Der Sachverhalt ist im Beschwerdeverfahren auch nicht weiter aufzuklären, um eine hinreichende tatsächliche Grundlage für eine Schätzung zu erhalten. Der Senat hat bereits entschieden, dass allein wegen der Streitwertfestsetzung grundsätzlich keine gerichtlichen Beweisermittlungen und -erhebungen geboten sind (Beschluss vom 24.03.2015 - L 1 KR 482/14 B -, juris Rn. 36)

b) Entgegen der Auffassung der Beschwerdeführer ist der Auffangstreitwert von 5.000,00 EUR nicht zu multiplizieren, weil die Klägerin die Klage nicht nur aus eigenem Recht, sondern in Prozessstandschaft auch für acht weitere Krankenkassen geführt hat. § 39 Abs. 1 GKG, wonach in demselben Verfahren und in demselben Rechtszug die Werte mehrerer Streitgegenstände zusammengerechnet werden, soweit nichts anderes bestimmt ist, ist nicht einschlägig. Zwar kann nach § 39 Abs. 1 GKG auch eine Zusammenrechnung von Auffangstreitwerten nach § 52 Abs. 2 GKG erfolgen (so die wohl herrschende Meinung, vgl. statt vieler BSG, Beschl. v. 19.09.2006 - B 6 KA 30/06 B -, juris Rn. 2 f.). Voraussetzung ist jedoch, dass tatsächlich mehrere Streitgegenstände vorliegen, deren Wert nach § 52 Abs. 1 GKG nicht im Einzelnen zu bestimmen ist. Dies war hier nicht der Fall.

Der Streitgegenstand wird durch den geltend gemachten prozessualen Anspruch, d.h. durch den Klageantrag und den Klagegrund im Sinne eines bestimmten Sachverhalts bestimmt. Dem Klageantrag liegt die Rechtsbehauptung zugrunde, das Gericht habe im Sinne des Antrags zu entscheiden (vgl. insoweit BSG, Beschl. v. 22.04.2008 - B 1 SF 1/08 R -, juris Rn. 26 m.w.N.).

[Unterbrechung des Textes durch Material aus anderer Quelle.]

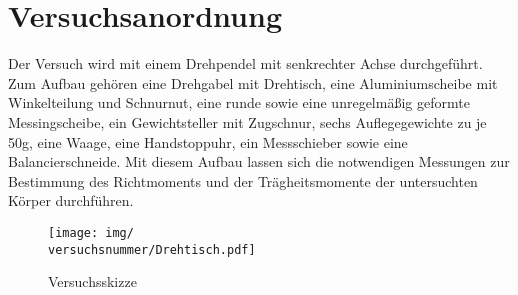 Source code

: \section{Versuchsanordnung}
    Der Versuch wird mit einem Drehpendel mit senkrechter Achse durchgeführt. Zum Aufbau gehören eine Drehgabel mit Drehtisch, eine Aluminiumscheibe mit Winkelteilung und Schnurnut, eine runde sowie eine unregelmäßig geformte Messingscheibe, ein Gewichtsteller mit Zugschnur, sechs Auflegegewichte zu je 50g, eine Waage, eine Handstoppuhr, ein Messschieber sowie eine Balancierschneide. Mit diesem Aufbau lassen sich die notwendigen Messungen zur Bestimmung des Richtmoments und der Trägheitsmomente der untersuchten Körper durchführen.

\begin{figure}[h!]
    \centering
    \texttt{[image: img/\\versuchsnummer/Drehtisch.pdf]}
    \caption{Versuchsskizze}
    \label{fig:drehtisch}
\end{figure} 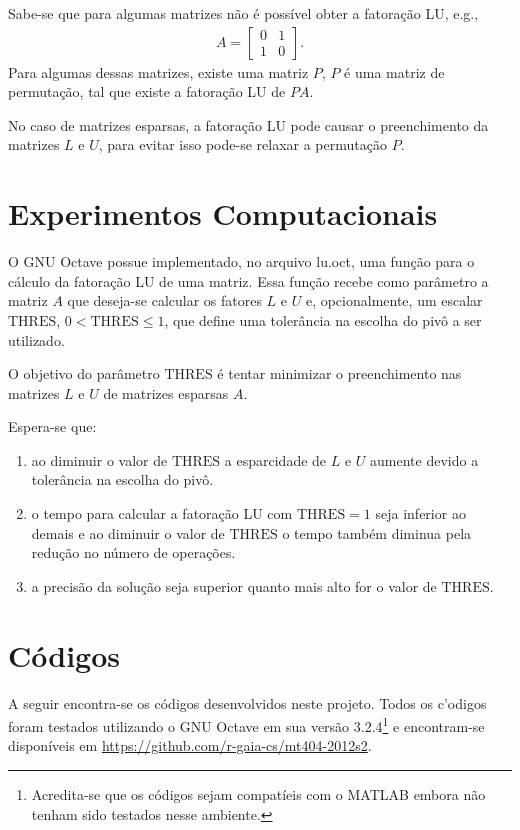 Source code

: \documentclass[12pt,a4paper]{article}
\begin{document}
Sabe-se que para algumas matrizes n\~{a}o \'{e} poss\'{i}vel obter a
fatora\c{c}\~{a}o LU, e.g.,
\begin{align*}
    A = \begin{bmatrix}
        0 & 1 \\
        1 & 0
    \end{bmatrix}.
\end{align*}
Para algumas dessas matrizes, existe uma matriz $P$, $P$ \'{e} uma matriz de
permuta\c{c}\~{a}o, tal que existe a fatora\c{c}\~{a}o LU de $P A$.

No caso de matrizes esparsas, a fatora\c{c}\~{a}o LU pode causar o preenchimento
da matrizes $L$ e $U$, para evitar isso pode-se relaxar a permuta\c{c}\~{a}o
$P$.

\section{Experimentos Computacionais}
O GNU Octave possue implementado, no arquivo lu.oct, uma fun\c{c}\~{a}o para o c\'{a}lculo da
fatora\c{c}\~{a}o LU de uma matriz. Essa fun\c{c}\~{a}o recebe como
par\^{a}metro a matriz $A$ que deseja-se calcular os fatores $L$ e $U$ e,
opcionalmente, um escalar $\mathrm{THRES}$, $0 < \mathrm{THRES} \leq 1$, que
define uma toler\^{a}ncia na escolha do piv\^{o} a ser utilizado.

O objetivo do par\^{a}metro $\mathrm{THRES}$ \'{e} tentar minimizar o
preenchimento nas matrizes $L$ e $U$ de matrizes esparsas $A$.

Espera-se que:
\begin{enumerate}
    \item ao diminuir o valor de $\mathrm{THRES}$ a esparcidade de $L$ e $U$
        aumente devido a toler\^{a}ncia na escolha do piv\^{o}.
    \item o tempo para calcular a fatora\c{c}\~{a}o LU com $\mathrm{THRES} = 1$
        seja inferior ao demais e ao diminuir o valor de $\mathrm{THRES}$ o
        tempo tamb\'{e}m diminua pela redu\c{c}\~{a}o no n\'{u}mero de
        opera\c{c}\~{o}es.
    \item a precis\~{a}o da solu\c{c}\~{a}o seja superior quanto mais alto for o
        valor de $\mathrm{THRES}$.
\end{enumerate}

\section{C\'{o}digos}
A seguir encontra-se os c\'{o}digos desenvolvidos neste projeto. Todos os c'{o}digos
foram testados utilizando o GNU Octave em sua vers\~{a}o
3.2.4\footnote{Acredita-se que os c\'{o}digos sejam compat\'{i}eis com o MATLAB
embora n\~{a}o tenham sido testados nesse ambiente.} e encontram-se
dispon\'{i}veis em \url{https://github.com/r-gaia-cs/mt404-2012s2}.

\end{document}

Ausgehend von diesem prozessualen Streitgegenstandbegriff lag bei der hier erhobenen Stufenklage auf jeder Stufe ein Streitgegenstand vor. Die Klägerin hat auf jeder Stufe einen einzigen Antrag gestellt. Dieser bezog sich auch auf einen einheitlichen Lebenssachverhalt, nämlich auf sämtliche Leistungs- und Abrechnungsvorgänge im Abrechnungszeitraum 2001 bis 2003 über Berechtigungsscheine und aufgrund vertragsärztlicher Verordnung. Dass diese Abrechnungs- und Leistungsvorgänge nicht nur Versicherte der Klägerin, sondern auch Versicherte anderer Krankenkassen, die die Klägerin zur Durchführung des Klageverfahren ermächtigt hatten, umfassten, zwingt nicht zur Aufspaltung des klagegegenständlichen Lebenssachverhalts oder des gestellten einheitlichen Antrags. Eine solche Aufspaltung wäre tatsächlich gar nicht möglich gewesen, da, wie bereits ausgeführt, vollkommen unklar war, wie viele Versorgungsfälle letztlich betroffen waren, so dass auch die jeweiligen Versicherten und ihre Kassenzugehörigkeit nicht identifiziert werden konnten. Die Ermächtigung der anderen Kassen betraf nur die Frage, ob die Klägerin materiell-rechtlich berechtigt war, über alle Abrechnungsvorgänge Auskunft zu erhalten, auch wenn sie u.U. nicht ihre eigenen Versicherten betrafen. Der Streitgegenstand ist jedoch unabhängig von den einschlägigen materiell-rechtlichen Anspruchsgrundlagen zu bestimmen, denn im sozialgerichtlichen Verfahren gilt kein materiell-rechtlicher Streitgegenstandbegriff (vgl. Leitherer, in: Mayer-Ladewig/Keller/Leitherer, SGG, 11. Aufl. 2014, § 95 Rn. 5).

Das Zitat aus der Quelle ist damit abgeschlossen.